Exploring the Potential Implications of AI-generated Content in Social Engineering Attacks

Abstract

The evolution of artificial intelligence (AI) and machine learning presents both utility and security implications for our digital interactions. This study focuses on the transformative role of generative AI in social engineering attacks, specifically examining three pillars where it significantly amplifies their impact: advanced targeting and personification, genuine content creation, and automated attack infrastructure. The analysis forms a conceptual model named the generative AI social engineering framework. The research delves into human implications and measures to counter social engineering attacks, blending theoretical analysis with practical insights through case studies.
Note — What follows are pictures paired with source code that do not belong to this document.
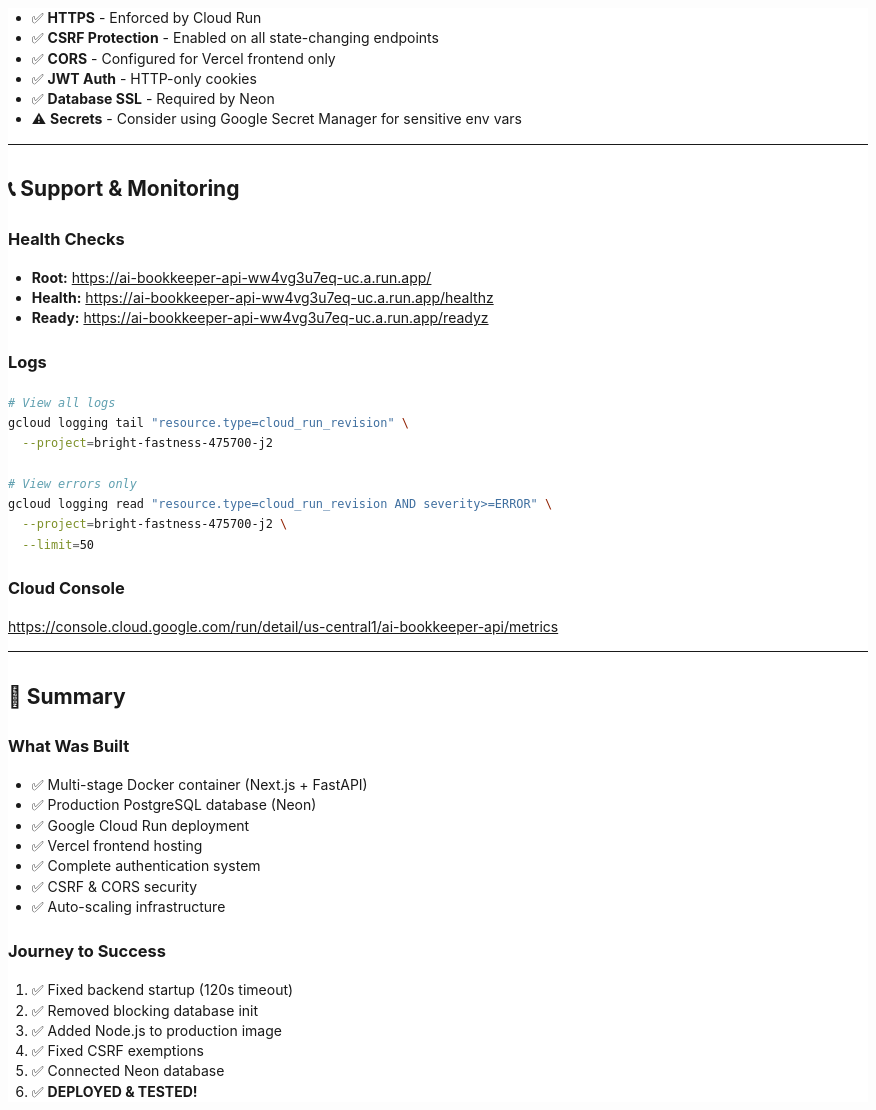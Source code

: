- ✅ **HTTPS** - Enforced by Cloud Run
- ✅ **CSRF Protection** - Enabled on all state-changing endpoints
- ✅ **CORS** - Configured for Vercel frontend only
- ✅ **JWT Auth** - HTTP-only cookies
- ✅ **Database SSL** - Required by Neon
- ⚠️ **Secrets** - Consider using Google Secret Manager for sensitive env vars

---

## 📞 Support & Monitoring

### Health Checks
- **Root:** https://ai-bookkeeper-api-ww4vg3u7eq-uc.a.run.app/
- **Health:** https://ai-bookkeeper-api-ww4vg3u7eq-uc.a.run.app/healthz
- **Ready:** https://ai-bookkeeper-api-ww4vg3u7eq-uc.a.run.app/readyz

### Logs
```bash
# View all logs
gcloud logging tail "resource.type=cloud_run_revision" \
  --project=bright-fastness-475700-j2

# View errors only
gcloud logging read "resource.type=cloud_run_revision AND severity>=ERROR" \
  --project=bright-fastness-475700-j2 \
  --limit=50
```

### Cloud Console
https://console.cloud.google.com/run/detail/us-central1/ai-bookkeeper-api/metrics

---

## 🎯 Summary

### What Was Built
- ✅ Multi-stage Docker container (Next.js + FastAPI)
- ✅ Production PostgreSQL database (Neon)
- ✅ Google Cloud Run deployment
- ✅ Vercel frontend hosting
- ✅ Complete authentication system
- ✅ CSRF & CORS security
- ✅ Auto-scaling infrastructure

### Journey to Success
1. ✅ Fixed backend startup (120s timeout)
2. ✅ Removed blocking database init
3. ✅ Added Node.js to production image
4. ✅ Fixed CSRF exemptions
5. ✅ Connected Neon database
6. ✅ **DEPLOYED & TESTED!**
Ethical considerations surrounding AI in malicious activities are discussed, emphasizing the importance of safe AI development, and various articles were reviewed to highlight social engineering attacks as a common threat. Two studies were conducted: a user testing study with 48 participants from diverse occupations and social engineering awareness, and an exploratory study collecting qualitative data from 40 social engineering attack victims. The user testing study revealed universal acceptance of the AI-based tool, irrespective of participants’ occupations. Victim themes included reasons for falling prey to attacks, methods, prevention advice, and detection. The research concludes by highlighting AI-generated content as a key factor fueling social engineering attacks and bridging the gap between AI development and cybersecurity practices, highlighting the need for interdisciplinary approaches to address evolving challenges.